When I found out I would get to cover the 12th Annual Microbrewer's Festival on Saturday, July 21, 2007, I was ecstatic. Hundreds of beers were featured at the event with some quite local Indianapolis favorites, including Brugge Brassiere, Broad Ripple Brewpub, Alcatraz, Ram and the Rock Bottom Breweries on both 86th Street and downtown.
I'm not going to pretend like I know a lot about beer. I recognize that there are dozens of different kinds, dozens of different ways to make each kind, dozens of different factors that go into making the fizzy alcoholic beverage. But, being a creature of habit, I generally stick to a few staple beers I know I like. Keeping that in mind, I was excited to be in an atmosphere where there would be hundreds of beers I knew I'd never tried before.
First on my list was Two Brothers' Bitter End pale ale, known to be quite bitter (obviously) but supposedly refreshing. It wasn't my cup of tea (er, pint of beer?) only because I don't exactly like really bitter beers, but my fault for choosing a beer that would've obviously been bitter.
On to Founders' Rubaeus Raspberry Ale. Maybe this is the wuss in me talking, but I could've had seven little two ounce glasses of this beer. It was one of several fruit beers featured at the fest. It wasn't too sweet, but obviously quite fruity and very clean.
Next came local Rock Bottom and their Kolsch, which won a silver medal at the State Fair the week prior. It was quite light and crisp. Loved it.
Around this time, we needed a little beer break. We'd only consumed 10 oz. of beer, but I was feeling a little over-beer'd. Luckily, several restaurants were in attendance, including some fresh corn on the cob, Hoghead's, BadaBoomz and Yats.

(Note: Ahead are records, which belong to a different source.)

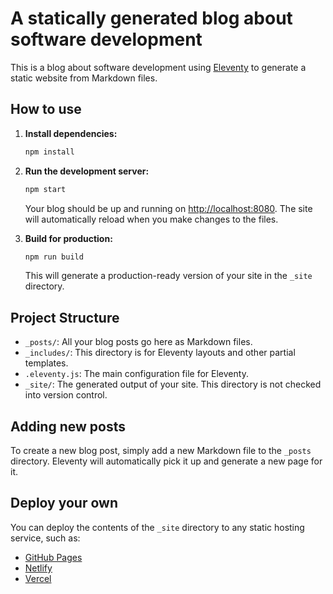 # A statically generated blog about software development

This is a blog about software development using [Eleventy](https://www.11ty.dev/) to generate a static website from Markdown files.

## How to use

1.  **Install dependencies:**

    ```bash
    npm install
    ```

2.  **Run the development server:**

    ```bash
    npm start
    ```

    Your blog should be up and running on [http://localhost:8080](http://localhost:8080). The site will automatically reload when you make changes to the files.

3.  **Build for production:**

    ```bash
    npm run build
    ```

    This will generate a production-ready version of your site in the `_site` directory.

## Project Structure

-   `_posts/`: All your blog posts go here as Markdown files.
-   `_includes/`: This directory is for Eleventy layouts and other partial templates.
-   `.eleventy.js`: The main configuration file for Eleventy.
-   `_site/`: The generated output of your site. This directory is not checked into version control.

## Adding new posts

To create a new blog post, simply add a new Markdown file to the `_posts` directory. Eleventy will automatically pick it up and generate a new page for it.

## Deploy your own

You can deploy the contents of the `_site` directory to any static hosting service, such as:

-   [GitHub Pages](https://pages.github.com/)
-   [Netlify](https://www.netlify.com/)
-   [Vercel](https://vercel.com/)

Yats had their Chili Cheese Étouffée, which I love, so it was food time. And, once finished, upon meandering back to the beer tents, we noticed the keg toss. For ten dollars, any man or woman could throw a keg as far as they could in order to win a kayak provided by Rusted Moon. After a renegade keg got thrown a little too close to my general vicinity, we quickly vacated for more beer.

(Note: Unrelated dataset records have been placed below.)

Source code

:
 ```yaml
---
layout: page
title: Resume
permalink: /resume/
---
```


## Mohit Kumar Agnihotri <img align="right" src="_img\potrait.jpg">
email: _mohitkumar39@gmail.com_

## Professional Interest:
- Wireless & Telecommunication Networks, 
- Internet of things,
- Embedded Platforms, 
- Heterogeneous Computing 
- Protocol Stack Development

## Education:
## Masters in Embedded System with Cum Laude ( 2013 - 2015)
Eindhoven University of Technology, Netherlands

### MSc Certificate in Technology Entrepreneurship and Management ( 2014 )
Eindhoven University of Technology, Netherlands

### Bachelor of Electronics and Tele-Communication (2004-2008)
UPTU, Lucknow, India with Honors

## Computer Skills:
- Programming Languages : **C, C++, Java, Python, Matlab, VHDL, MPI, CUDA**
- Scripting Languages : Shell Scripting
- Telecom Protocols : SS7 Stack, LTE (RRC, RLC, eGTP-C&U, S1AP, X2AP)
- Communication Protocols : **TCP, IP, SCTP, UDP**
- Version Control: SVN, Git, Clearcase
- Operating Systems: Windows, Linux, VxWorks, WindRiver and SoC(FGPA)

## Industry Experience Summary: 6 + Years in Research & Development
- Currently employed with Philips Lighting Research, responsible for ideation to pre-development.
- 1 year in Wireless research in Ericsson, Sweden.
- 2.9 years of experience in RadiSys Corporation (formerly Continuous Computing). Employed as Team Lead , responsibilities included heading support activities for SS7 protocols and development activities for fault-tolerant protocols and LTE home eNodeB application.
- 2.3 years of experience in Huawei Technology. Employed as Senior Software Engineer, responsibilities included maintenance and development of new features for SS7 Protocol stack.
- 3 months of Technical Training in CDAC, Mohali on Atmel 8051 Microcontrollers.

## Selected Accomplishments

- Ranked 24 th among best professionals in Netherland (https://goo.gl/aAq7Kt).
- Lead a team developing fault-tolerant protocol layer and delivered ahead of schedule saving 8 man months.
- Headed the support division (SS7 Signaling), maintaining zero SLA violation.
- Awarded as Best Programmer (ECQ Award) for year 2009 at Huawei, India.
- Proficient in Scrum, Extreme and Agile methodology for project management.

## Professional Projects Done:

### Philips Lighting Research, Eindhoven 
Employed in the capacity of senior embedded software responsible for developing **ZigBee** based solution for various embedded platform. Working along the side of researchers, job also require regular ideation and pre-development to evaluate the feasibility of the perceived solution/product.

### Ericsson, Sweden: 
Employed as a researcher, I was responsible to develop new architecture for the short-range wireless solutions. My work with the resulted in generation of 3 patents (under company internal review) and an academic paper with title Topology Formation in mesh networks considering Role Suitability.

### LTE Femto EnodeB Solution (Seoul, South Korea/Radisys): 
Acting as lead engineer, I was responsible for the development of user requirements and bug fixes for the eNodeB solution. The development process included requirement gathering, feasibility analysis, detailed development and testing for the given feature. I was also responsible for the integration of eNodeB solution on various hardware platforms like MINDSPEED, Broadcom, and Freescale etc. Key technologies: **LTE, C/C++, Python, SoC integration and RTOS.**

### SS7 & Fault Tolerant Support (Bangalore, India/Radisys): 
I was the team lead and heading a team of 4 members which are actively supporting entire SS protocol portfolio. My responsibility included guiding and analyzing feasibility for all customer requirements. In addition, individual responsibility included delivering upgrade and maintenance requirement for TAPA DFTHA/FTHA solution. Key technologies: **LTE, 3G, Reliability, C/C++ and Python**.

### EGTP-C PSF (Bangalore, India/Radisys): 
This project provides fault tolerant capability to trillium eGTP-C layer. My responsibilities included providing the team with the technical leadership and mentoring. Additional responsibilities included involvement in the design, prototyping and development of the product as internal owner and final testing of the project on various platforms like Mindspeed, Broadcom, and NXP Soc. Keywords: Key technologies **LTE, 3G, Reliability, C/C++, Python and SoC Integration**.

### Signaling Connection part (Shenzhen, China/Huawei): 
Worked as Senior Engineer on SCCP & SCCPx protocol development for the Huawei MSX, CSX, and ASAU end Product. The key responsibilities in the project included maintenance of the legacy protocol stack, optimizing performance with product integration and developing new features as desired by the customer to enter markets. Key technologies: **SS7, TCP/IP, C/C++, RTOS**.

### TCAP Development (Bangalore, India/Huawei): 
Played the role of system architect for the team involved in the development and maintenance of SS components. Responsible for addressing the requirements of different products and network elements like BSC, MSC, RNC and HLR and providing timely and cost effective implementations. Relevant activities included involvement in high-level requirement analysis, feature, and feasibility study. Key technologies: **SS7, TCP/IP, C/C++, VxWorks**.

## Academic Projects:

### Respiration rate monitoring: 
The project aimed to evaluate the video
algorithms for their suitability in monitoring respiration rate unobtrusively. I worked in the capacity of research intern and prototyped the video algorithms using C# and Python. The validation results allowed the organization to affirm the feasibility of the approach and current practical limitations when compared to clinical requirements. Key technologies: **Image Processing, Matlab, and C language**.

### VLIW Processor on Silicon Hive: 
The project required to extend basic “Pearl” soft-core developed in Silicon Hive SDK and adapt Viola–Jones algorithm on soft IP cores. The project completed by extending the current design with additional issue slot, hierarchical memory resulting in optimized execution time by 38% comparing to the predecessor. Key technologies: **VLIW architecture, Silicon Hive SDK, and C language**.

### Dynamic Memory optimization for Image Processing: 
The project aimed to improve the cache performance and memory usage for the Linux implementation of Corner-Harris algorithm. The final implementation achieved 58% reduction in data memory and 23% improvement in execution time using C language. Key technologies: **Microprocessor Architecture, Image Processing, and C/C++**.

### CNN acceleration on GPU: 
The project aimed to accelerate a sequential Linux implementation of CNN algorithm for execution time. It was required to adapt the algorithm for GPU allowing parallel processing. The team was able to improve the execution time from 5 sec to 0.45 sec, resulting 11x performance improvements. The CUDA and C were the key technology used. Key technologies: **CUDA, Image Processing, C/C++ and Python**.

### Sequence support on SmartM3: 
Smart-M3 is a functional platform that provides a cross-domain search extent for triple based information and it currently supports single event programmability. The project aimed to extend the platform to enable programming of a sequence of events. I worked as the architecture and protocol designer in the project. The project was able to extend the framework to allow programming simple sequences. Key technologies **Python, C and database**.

Then on to the Firkin Tent where I sampled Three Floyds Fantabulous Resplendence. With a name like that, how can you not want to try.

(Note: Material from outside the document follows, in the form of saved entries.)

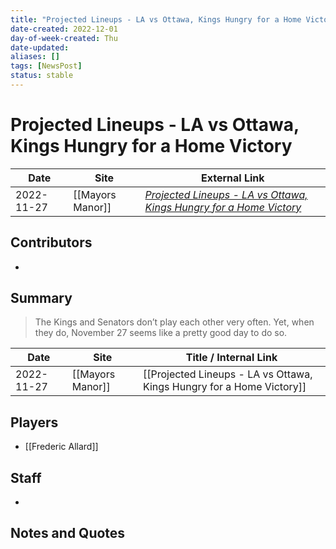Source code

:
 ```yaml
---
title: "Projected Lineups - LA vs Ottawa, Kings Hungry for a Home Victory"
date-created: 2022-12-01
day-of-week-created: Thu
date-updated: 
aliases: []
tags: [NewsPost]
status: stable
---
```


# Projected Lineups - LA vs Ottawa, Kings Hungry for a Home Victory

| Date       | Site             | External Link                                                                                                                                                          |
| ---------- | ---------------- | ---------------------------------------------------------------------------------------------------------------------------------------------------------------------- |
| 2022-11-27 | [[Mayors Manor]] | [*Projected Lineups - LA vs Ottawa, Kings Hungry for a Home Victory*](https://mayorsmanor.com/2022/11/projected-lineups-la-vs-ottawa-kings-hungry-for-a-home-victory/) |

## Contributors
- 

## Summary
> The Kings and Senators don’t play each other very often. Yet, when they do, November 27 seems like a pretty good day to do so.

| Date       | Site             | Title / Internal Link                                                 |
| ---------- | ---------------- | --------------------------------------------------------------------- |
| 2022-11-27 | [[Mayors Manor]] | [[Projected Lineups - LA vs Ottawa, Kings Hungry for a Home Victory]] |

## Players
- [[Frederic Allard]]

## Staff
- 

## Notes and Quotes
>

But I'm telling you. Do not try. I may not know much about beer, but I know that that beer was not fantabulous, nor was it resplendent.
Then on to a cider, Gale's Hard Cider. It was a little flat and a little tinny. I've had better ciders, but it wasn't bad.
Last on my list was Bloomington Brewing Co.'s Freestone Blonde. I settled on this only after a friend of ours suggested another fruit beer, the Shmaltz He'Brew Origin Pomegranate Ale, which was apparently infused with a ridiculous amount of pomegranate juice. Unfortunately, we couldn't find the Shmaltz booth through the hoards of beer drinkers, so I settled on the Blonde. I'm sad it's the last beer I tried, as it seemed a little watery.
And there ends my beer judgment. It was an interesting experience, to actively seek out the positives and negatives in the tastes of a beverage I normally don't appreciate. The Microbrewers' Fest made me realize the complexity of beer. It also made me realize I normally order crappy beer. So will I be there next year? You betchya. And maybe I'll start drinking better beer to prepare.